START Dataset content
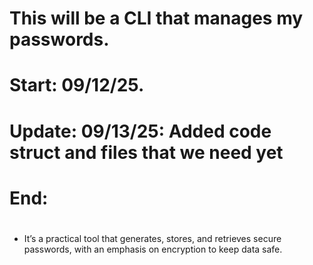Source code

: # This will be a CLI that manages my passwords. 
# #################
# Start: 09/12/25.

# Update: 09/13/25: Added code struct and files that we need yet
# End: 
# #################
- It’s a practical tool that generates, stores, and retrieves secure passwords, with an emphasis on encryption to keep data safe.
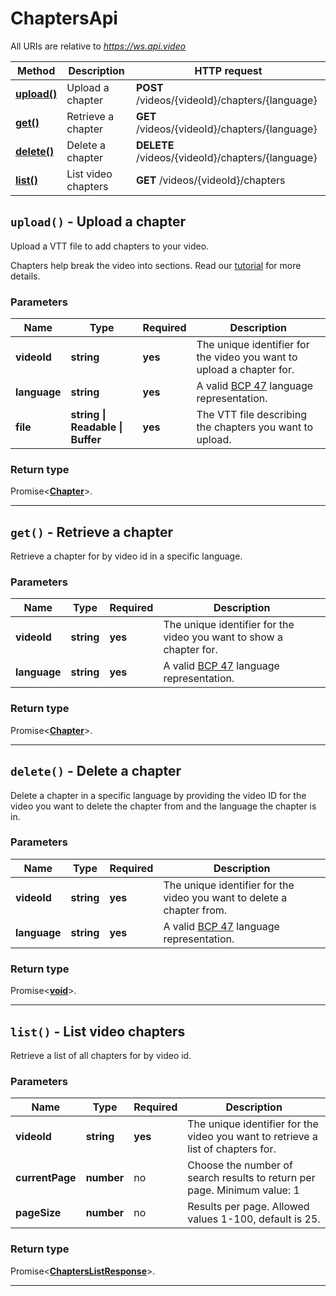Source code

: # ChaptersApi

All URIs are relative to *https://ws.api.video*

| Method | Description | HTTP request |
| ------------- | ------------- | ------------- |
| [**upload()**](ChaptersApi.md#upload) | Upload a chapter | **POST** /videos/{videoId}/chapters/{language} |
| [**get()**](ChaptersApi.md#get) | Retrieve a chapter | **GET** /videos/{videoId}/chapters/{language} |
| [**delete()**](ChaptersApi.md#delete) | Delete a chapter | **DELETE** /videos/{videoId}/chapters/{language} |
| [**list()**](ChaptersApi.md#list) | List video chapters | **GET** /videos/{videoId}/chapters |


<a name="upload"></a>
## **`upload()` - Upload a chapter**


Upload a VTT file to add chapters to your video.

Chapters help break the video into sections. Read our [tutorial](https://api.video/blog/tutorials/adding-chapters-to-your-videos) for more details.

### Parameters

| Name | Type | Required | Description |
| ------------- | ------------- | ------------- | ------------- |
 | **videoId** | **string**| **yes**| The unique identifier for the video you want to upload a chapter for. |
 | **language** | **string**| **yes**| A valid [BCP 47](https://github.com/libyal/libfwnt/wiki/Language-Code-identifiers) language representation. |
 | **file** | **string \| Readable \| Buffer**| **yes**| The VTT file describing the chapters you want to upload. |


### Return type

Promise<[**Chapter**](../model/Chapter.md)>.




---

<a name="get"></a>
## **`get()` - Retrieve a chapter**


Retrieve a chapter for by video id in a specific language. 

### Parameters

| Name | Type | Required | Description |
| ------------- | ------------- | ------------- | ------------- |
 | **videoId** | **string**| **yes**| The unique identifier for the video you want to show a chapter for. |
 | **language** | **string**| **yes**| A valid [BCP 47](https://github.com/libyal/libfwnt/wiki/Language-Code-identifiers) language representation. |


### Return type

Promise<[**Chapter**](../model/Chapter.md)>.




---

<a name="delete"></a>
## **`delete()` - Delete a chapter**


Delete a chapter in a specific language by providing the video ID for the video you want to delete the chapter from and the language the chapter is in.

### Parameters

| Name | Type | Required | Description |
| ------------- | ------------- | ------------- | ------------- |
 | **videoId** | **string**| **yes**| The unique identifier for the video you want to delete a chapter from. |
 | **language** | **string**| **yes**| A valid [BCP 47](https://github.com/libyal/libfwnt/wiki/Language-Code-identifiers) language representation. |


### Return type

Promise<[**void**](../model/.md)>.




---

<a name="list"></a>
## **`list()` - List video chapters**


Retrieve a list of all chapters for by video id.

### Parameters

| Name | Type | Required | Description |
| ------------- | ------------- | ------------- | ------------- |
 | **videoId** | **string**| **yes**| The unique identifier for the video you want to retrieve a list of chapters for. |
 | **currentPage** | **number**| no| Choose the number of search results to return per page. Minimum value: 1 |
 | **pageSize** | **number**| no| Results per page. Allowed values 1-100, default is 25. |


### Return type

Promise<[**ChaptersListResponse**](../model/ChaptersListResponse.md)>.




---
END Dataset content
▶ **What you will do**
Since the pictures are not wanted, write out the rest of the data exactly as it reads.

▶ **Task result**
Source code

: # This will be a CLI that manages my passwords. 
# #################
# Start: 09/12/25.

# Update: 09/13/25: Added code struct and files that we need yet
# End: 
# #################
- It’s a practical tool that generates, stores, and retrieves secure passwords, with an emphasis on encryption to keep data safe.
Source code

: # ChaptersApi

All URIs are relative to *https://ws.api.video*

| Method | Description | HTTP request |
| ------------- | ------------- | ------------- |
| [**upload()**](ChaptersApi.md#upload) | Upload a chapter | **POST** /videos/{videoId}/chapters/{language} |
| [**get()**](ChaptersApi.md#get) | Retrieve a chapter | **GET** /videos/{videoId}/chapters/{language} |
| [**delete()**](ChaptersApi.md#delete) | Delete a chapter | **DELETE** /videos/{videoId}/chapters/{language} |
| [**list()**](ChaptersApi.md#list) | List video chapters | **GET** /videos/{videoId}/chapters |


<a name="upload"></a>
## **`upload()` - Upload a chapter**


Upload a VTT file to add chapters to your video.

Chapters help break the video into sections. Read our [tutorial](https://api.video/blog/tutorials/adding-chapters-to-your-videos) for more details.

### Parameters

| Name | Type | Required | Description |
| ------------- | ------------- | ------------- | ------------- |
 | **videoId** | **string**| **yes**| The unique identifier for the video you want to upload a chapter for. |
 | **language** | **string**| **yes**| A valid [BCP 47](https://github.com/libyal/libfwnt/wiki/Language-Code-identifiers) language representation. |
 | **file** | **string \| Readable \| Buffer**| **yes**| The VTT file describing the chapters you want to upload. |


### Return type

Promise<[**Chapter**](../model/Chapter.md)>.




---

<a name="get"></a>
## **`get()` - Retrieve a chapter**


Retrieve a chapter for by video id in a specific language. 

### Parameters

| Name | Type | Required | Description |
| ------------- | ------------- | ------------- | ------------- |
 | **videoId** | **string**| **yes**| The unique identifier for the video you want to show a chapter for. |
 | **language** | **string**| **yes**| A valid [BCP 47](https://github.com/libyal/libfwnt/wiki/Language-Code-identifiers) language representation. |


### Return type

Promise<[**Chapter**](../model/Chapter.md)>.




---

<a name="delete"></a>
## **`delete()` - Delete a chapter**


Delete a chapter in a specific language by providing the video ID for the video you want to delete the chapter from and the language the chapter is in.

### Parameters

| Name | Type | Required | Description |
| ------------- | ------------- | ------------- | ------------- |
 | **videoId** | **string**| **yes**| The unique identifier for the video you want to delete a chapter from. |
 | **language** | **string**| **yes**| A valid [BCP 47](https://github.com/libyal/libfwnt/wiki/Language-Code-identifiers) language representation. |


### Return type

Promise<[**void**](../model/.md)>.




---

<a name="list"></a>
## **`list()` - List video chapters**


Retrieve a list of all chapters for by video id.

### Parameters

| Name | Type | Required | Description |
| ------------- | ------------- | ------------- | ------------- |
 | **videoId** | **string**| **yes**| The unique identifier for the video you want to retrieve a list of chapters for. |
 | **currentPage** | **number**| no| Choose the number of search results to return per page. Minimum value: 1 |
 | **pageSize** | **number**| no| Results per page. Allowed values 1-100, default is 25. |


### Return type

Promise<[**ChaptersListResponse**](../model/ChaptersListResponse.md)>.




---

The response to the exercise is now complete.